Optimer Pharmaceuticals Initiates Second Phase 3 Trial of OPT-80 for CDAD

Optimer Pharmaceuticals, Inc. (Nasdaq: OPTR) announced today that it has initiated a second Phase 3 registration trial of OPT-80 (PAR-101), formerly known as Difimicin, for the treatment of Clostridium difficile-associated diarrhea (CDAD). When patients are treated with broad-spectrum antibiotics, C. difficile can grow in the bowel, produce toxins, and cause severe diarrhea.

SAN DIEGO, CA, USA | May 1, 2007 | Optimer Pharmaceuticals, Inc. (Nasdaq: OPTR) announced today that it has initiated a second Phase 3 registration trial of OPT-80 (PAR-101), formerly known as Difimicin, for the treatment of Clostridium difficile-associated diarrhea (CDAD). When patients are treated with broad-spectrum antibiotics, C. difficile can grow in the bowel, produce toxins, and cause severe diarrhea. CDAD is the primary cause of nosocomial diarrhea worldwide, affecting more than 500,000 patients in the U.S. In Europe, the overall incidence is estimated to be more than one out of every 1,000 patients hospitalized.

“Following the positive Data Safety Monitoring Board response in March, our OPT-80 development efforts continue to advance,” said Michael N. Chang, President and CEO of Optimer. “Starting this second pivotal Phase 3 trial is an important milestone for the Company. We are looking forward to submitting a New Drug Application to the FDA in 2008.”

Study Design

The design of this second trial is identical to the on-going pivotal Phase 3 clinical trial and is a multi-national, double-blind, randomized, parallel group study to determine the safety and efficacy of OPT-80 versus Vancocin® (oral vancomycin) in subjects with CDAD. The primary endpoint is the clinical cure rate at the end of therapy and the secondary endpoint is recurrence within four weeks. A total of approximately 664 CDAD patients from approximately 100 clinical sites in Europe and North America will be enrolled in this international study.

OPT-80 (PAR-101)

OPT-80 (PAR-101), the Company’s lead antibiotic drug candidate is a new class of antibiotics for the treatment of CDAD. We believe that OPT-80 offers advantages over current treatments due to its superior activity against CDAD, low rates of recurrence, evidence of low CDAD resistance, minimal systemic exposure, limited disruption of normally occurring gastrointestinal bacteria and convenient dosing regimen. Our studies indicate that OPT-80 acts by inhibiting RNA polymerase, a bacterial enzyme, which results in the death of specific bacteria such as C. difficile.

About Optimer Pharmaceuticals

Optimer Pharmaceuticals is a biopharmaceutical company focused on discovering, developing and commercializing innovative anti-infective products for the treatment of serious infections. For more Company information go to www.optimerpharma.com.

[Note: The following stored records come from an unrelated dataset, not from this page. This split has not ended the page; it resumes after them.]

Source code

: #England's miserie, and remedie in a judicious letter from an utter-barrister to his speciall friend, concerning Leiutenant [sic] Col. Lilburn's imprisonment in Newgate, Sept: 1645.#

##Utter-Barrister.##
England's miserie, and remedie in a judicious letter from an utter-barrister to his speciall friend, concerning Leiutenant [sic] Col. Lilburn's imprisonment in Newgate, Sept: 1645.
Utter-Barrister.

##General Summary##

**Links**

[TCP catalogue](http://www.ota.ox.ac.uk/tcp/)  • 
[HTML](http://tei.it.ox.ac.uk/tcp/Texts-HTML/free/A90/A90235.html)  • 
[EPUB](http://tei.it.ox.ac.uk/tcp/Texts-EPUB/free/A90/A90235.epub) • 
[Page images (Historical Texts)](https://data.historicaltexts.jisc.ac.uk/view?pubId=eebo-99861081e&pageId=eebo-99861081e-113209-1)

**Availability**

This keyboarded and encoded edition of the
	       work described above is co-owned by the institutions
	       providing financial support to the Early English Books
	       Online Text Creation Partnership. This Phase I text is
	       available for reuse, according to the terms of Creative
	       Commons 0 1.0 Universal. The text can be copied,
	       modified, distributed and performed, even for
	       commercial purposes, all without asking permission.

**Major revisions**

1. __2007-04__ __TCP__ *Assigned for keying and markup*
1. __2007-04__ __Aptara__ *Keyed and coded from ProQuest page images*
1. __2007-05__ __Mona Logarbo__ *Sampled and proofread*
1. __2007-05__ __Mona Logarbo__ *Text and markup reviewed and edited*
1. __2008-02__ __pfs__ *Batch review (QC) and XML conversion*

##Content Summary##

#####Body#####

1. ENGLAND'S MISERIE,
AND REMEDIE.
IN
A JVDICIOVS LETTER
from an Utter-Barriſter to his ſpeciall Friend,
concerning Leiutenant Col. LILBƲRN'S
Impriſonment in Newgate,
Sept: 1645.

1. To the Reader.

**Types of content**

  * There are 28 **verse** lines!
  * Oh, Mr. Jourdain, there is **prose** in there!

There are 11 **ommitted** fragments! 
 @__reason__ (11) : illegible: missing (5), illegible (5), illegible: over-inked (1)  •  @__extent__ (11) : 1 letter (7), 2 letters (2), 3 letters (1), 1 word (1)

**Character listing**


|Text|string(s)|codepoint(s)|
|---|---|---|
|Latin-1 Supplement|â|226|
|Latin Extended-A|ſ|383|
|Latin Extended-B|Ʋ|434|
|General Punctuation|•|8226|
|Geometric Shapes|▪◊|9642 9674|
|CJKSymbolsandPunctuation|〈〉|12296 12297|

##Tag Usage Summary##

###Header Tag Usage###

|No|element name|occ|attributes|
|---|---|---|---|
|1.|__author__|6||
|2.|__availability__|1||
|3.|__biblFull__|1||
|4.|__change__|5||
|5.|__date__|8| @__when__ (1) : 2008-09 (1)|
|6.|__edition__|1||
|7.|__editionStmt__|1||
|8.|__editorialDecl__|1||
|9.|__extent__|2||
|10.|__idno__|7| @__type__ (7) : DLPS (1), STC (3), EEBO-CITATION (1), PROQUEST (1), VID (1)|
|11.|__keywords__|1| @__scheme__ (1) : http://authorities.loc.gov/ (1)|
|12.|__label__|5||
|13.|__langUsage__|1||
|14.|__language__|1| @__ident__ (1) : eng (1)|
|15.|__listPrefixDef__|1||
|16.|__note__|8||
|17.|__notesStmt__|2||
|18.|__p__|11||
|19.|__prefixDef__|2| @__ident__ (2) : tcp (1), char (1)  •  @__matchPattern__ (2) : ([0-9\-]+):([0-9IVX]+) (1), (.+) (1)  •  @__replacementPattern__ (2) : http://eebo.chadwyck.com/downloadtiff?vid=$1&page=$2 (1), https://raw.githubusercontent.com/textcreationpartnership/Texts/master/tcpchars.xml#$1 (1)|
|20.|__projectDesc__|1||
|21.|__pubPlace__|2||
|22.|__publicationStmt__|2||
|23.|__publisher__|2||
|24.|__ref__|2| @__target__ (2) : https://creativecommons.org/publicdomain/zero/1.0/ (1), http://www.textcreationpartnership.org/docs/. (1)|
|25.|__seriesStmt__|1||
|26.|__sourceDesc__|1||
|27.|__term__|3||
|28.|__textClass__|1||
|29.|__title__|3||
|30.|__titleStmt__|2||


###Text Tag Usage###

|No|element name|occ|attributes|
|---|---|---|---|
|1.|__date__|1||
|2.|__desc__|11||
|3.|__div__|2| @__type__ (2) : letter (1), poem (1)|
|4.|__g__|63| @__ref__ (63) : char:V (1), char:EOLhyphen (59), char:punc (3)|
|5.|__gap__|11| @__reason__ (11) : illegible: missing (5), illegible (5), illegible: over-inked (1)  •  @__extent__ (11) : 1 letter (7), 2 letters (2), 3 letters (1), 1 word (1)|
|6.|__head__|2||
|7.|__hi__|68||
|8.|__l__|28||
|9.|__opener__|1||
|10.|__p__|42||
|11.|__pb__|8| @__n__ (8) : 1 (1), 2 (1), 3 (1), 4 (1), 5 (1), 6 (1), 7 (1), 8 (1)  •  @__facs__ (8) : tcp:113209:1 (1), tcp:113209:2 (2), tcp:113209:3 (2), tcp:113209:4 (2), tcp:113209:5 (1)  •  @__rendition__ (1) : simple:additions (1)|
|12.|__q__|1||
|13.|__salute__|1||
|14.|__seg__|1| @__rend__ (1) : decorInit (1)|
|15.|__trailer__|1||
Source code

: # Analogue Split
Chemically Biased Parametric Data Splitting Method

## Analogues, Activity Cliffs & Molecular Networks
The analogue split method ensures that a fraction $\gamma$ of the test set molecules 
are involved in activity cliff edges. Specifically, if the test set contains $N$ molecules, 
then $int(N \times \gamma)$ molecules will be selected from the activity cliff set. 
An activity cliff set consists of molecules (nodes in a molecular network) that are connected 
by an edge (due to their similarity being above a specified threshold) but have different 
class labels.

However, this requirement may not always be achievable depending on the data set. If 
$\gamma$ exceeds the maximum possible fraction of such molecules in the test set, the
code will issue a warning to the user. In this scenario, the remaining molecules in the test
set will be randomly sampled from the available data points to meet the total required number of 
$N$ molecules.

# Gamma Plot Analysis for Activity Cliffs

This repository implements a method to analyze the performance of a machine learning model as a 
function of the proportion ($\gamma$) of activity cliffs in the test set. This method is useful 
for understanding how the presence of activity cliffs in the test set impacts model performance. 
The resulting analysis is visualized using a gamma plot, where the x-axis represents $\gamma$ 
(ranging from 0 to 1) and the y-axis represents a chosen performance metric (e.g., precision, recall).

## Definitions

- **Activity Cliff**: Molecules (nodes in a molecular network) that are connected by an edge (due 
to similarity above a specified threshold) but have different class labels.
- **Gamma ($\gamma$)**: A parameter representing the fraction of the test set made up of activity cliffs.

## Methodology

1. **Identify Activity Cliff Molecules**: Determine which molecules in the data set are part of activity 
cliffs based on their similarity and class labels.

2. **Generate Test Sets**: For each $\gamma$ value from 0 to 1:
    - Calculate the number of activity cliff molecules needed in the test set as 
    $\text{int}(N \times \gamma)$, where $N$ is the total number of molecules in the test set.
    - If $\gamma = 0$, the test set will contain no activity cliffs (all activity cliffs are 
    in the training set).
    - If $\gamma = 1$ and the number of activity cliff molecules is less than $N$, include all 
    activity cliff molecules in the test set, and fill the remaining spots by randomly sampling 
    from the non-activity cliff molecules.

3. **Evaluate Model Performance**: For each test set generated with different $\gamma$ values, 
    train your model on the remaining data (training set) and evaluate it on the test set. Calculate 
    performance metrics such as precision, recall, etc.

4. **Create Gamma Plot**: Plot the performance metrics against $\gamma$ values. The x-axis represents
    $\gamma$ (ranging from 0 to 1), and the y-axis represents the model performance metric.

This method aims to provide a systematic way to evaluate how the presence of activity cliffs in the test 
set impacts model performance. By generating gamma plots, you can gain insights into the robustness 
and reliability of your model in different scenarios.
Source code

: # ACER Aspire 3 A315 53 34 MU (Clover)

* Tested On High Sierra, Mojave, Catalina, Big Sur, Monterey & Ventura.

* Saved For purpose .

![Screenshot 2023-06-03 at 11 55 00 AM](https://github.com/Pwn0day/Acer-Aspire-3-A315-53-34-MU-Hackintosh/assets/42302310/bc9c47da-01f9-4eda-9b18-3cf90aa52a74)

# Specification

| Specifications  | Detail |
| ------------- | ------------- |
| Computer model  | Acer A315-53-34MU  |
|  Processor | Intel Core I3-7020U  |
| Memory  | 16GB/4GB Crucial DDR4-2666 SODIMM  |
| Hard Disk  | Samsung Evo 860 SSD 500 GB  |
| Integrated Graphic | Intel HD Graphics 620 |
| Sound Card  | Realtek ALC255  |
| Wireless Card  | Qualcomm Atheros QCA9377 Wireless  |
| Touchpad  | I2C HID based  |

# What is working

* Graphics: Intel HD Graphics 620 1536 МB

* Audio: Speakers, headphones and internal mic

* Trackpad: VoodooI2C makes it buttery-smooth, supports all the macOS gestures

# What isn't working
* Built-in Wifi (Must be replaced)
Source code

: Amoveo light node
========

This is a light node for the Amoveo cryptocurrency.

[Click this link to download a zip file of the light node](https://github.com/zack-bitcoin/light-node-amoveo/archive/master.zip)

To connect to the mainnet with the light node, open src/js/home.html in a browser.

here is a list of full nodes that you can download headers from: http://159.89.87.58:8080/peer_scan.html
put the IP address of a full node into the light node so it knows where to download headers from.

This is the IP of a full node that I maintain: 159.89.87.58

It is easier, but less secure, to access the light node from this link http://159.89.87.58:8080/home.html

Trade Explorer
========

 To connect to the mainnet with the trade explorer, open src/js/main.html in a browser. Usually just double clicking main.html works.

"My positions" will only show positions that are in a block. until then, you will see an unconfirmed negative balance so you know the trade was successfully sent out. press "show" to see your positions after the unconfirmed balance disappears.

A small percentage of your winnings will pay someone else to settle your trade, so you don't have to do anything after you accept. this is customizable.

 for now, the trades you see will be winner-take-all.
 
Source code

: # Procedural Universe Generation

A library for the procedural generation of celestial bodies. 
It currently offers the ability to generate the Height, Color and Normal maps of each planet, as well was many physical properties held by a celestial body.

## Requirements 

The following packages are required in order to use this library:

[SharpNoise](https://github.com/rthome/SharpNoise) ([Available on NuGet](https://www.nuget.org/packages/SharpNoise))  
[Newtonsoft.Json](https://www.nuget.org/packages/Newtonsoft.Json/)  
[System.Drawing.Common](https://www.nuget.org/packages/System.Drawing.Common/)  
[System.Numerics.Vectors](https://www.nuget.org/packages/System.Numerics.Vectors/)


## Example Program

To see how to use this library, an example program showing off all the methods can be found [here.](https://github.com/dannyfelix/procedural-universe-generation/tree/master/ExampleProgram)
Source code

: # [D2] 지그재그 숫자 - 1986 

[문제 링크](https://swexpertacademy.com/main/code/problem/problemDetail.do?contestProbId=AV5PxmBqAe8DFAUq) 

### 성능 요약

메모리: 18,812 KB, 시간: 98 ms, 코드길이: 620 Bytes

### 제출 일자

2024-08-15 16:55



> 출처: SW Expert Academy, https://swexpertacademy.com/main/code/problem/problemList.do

Forward-looking Statements

Statements included in this press release that are not a description of historical facts are forward-looking statements, including without limitation all statements related to OPT-80, Prulifloxacin, CDAD, and the timing of clinical trials. Words such as "believes," "anticipates," "plans," "expects," "intend," "will," "goal" and similar expressions are intended to identify forward-looking statements. The inclusion of forward-looking statements should not be regarded as a representation by Optimer that any of its plans will be achieved. Actual results may differ materially from those set forth in this release due to the risks and uncertainties inherent in Optimer's business including, without limitation, risks relating to: the timing, progress and likelihood of success of our product research and development programs, the timing and status of our preclinical and clinical development of potential drugs and other risks detailed in Optimer's filings with the Securities and Exchange Commission.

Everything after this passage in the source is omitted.